JOSH DUHAMEL. He’s the proverbial guy you want to have a beer with. He’s been a successful actor in Hollywood for a couple of decades, but there’s no pretense about him. He’s thoughtful, charming, genuine, and willing to dive into virtually any topic. Chatting with him is like catching up with someone you wish you could see more often.
It’s easy to understand how Josh’s big yet humble personality informs his work and enables him to connect with an audience. He has resonated with viewers through his way-back television work (like in Las Vegas with James Caan), through the Transformers franchise, and through a variety of other projects that have showcased his charisma and talent through the years. My kick-back conversation with Josh covered a lot of ground. His career has always had a steady trajectory, but 2022 looks like a banner year in the making.
You have a very high-profile year ahead of you. The Thing About Pam, Shotgun Wedding and Blackout for starters. The first is a true crime drama series with Renée Zellweger; Shotgun Wedding is a romantic comedy action film, and Blackout is a crime thriller.
What do you find challenging or rewarding about working in different genres?
Actually, I love it. It’s part of the beauty of getting to do what I get to do. Every day is different, every job is different, and every scene is different. I play a defense attorney in The Thing About Pam, which I’ve never done. That’s completely different than Blackout, where I’m a double agent for the cartel.
Shotgun Wedding, with J.Lo, is about a couple who get cold feet and everything goes sideways.
Those are really diverse projects.
Oh, man, there’s nothing better. It’s been one of those magical years where I’ve been able to do a lot of the things that I’ve always dreamt about doing. Doing things that I got into this business to try to do, and I was able to do a lot of that this year. It’s been a lot of work. It’s been a lot of time on set, and a lot of time away from home. That’s the part that I don’t love about it—being away from my son. But we’ve been able to work it out where he comes to visit me, and I get back to him. So, I’m not away as much as I might’ve been.

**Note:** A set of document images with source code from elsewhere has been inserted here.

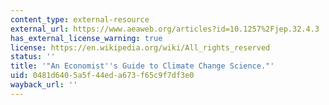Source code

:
 ```yaml
---
content_type: external-resource
external_url: https://www.aeaweb.org/articles?id=10.1257%2Fjep.32.4.3
has_external_license_warning: true
license: https://en.wikipedia.org/wiki/All_rights_reserved
status: ''
title: '"An Economist''s Guide to Climate Change Science."'
uid: 0481d640-5a5f-44ed-a673-f65c9f7df3e0
wayback_url: ''
---
```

Switching gears a bit. You said that your farm in Minnesota really speaks to your soul. What does it give you?
It’s not a farm as much as it’s a mini compound, I guess. It started as a little cabin in the woods, deep in the woods. I wanted a place away from everything. My dad found these 12 acres in Northwestern Minnesota with nobody around. This beautiful crystal clear lake, and I just loved it. I was going to build there, but then the other half of that parcel went up for sale about a year or two later, and I bought that and it had a little hunting shack with no electricity, no water. Then I suddenly had 26 acres with a little structure on it.
It wasn’t the most comfortable place because it was rodent-ridden. I needed to clean that up a bit, but then the one next to that one went up for sale for almost nothing. It was another little cabin, it had electricity but no water. Then all of a sudden, I had two little cabins out at this place. It was like my little heaven on earth, I just love it out there. I don’t really go up there to relax. I go out there and I’m usually chopping wood, or I’m on the tractor, or I’m just fixing stuff. It’s very basic, and there’s something about that basic sort of back-to-the-simple-life thing that I think it resets me in some way.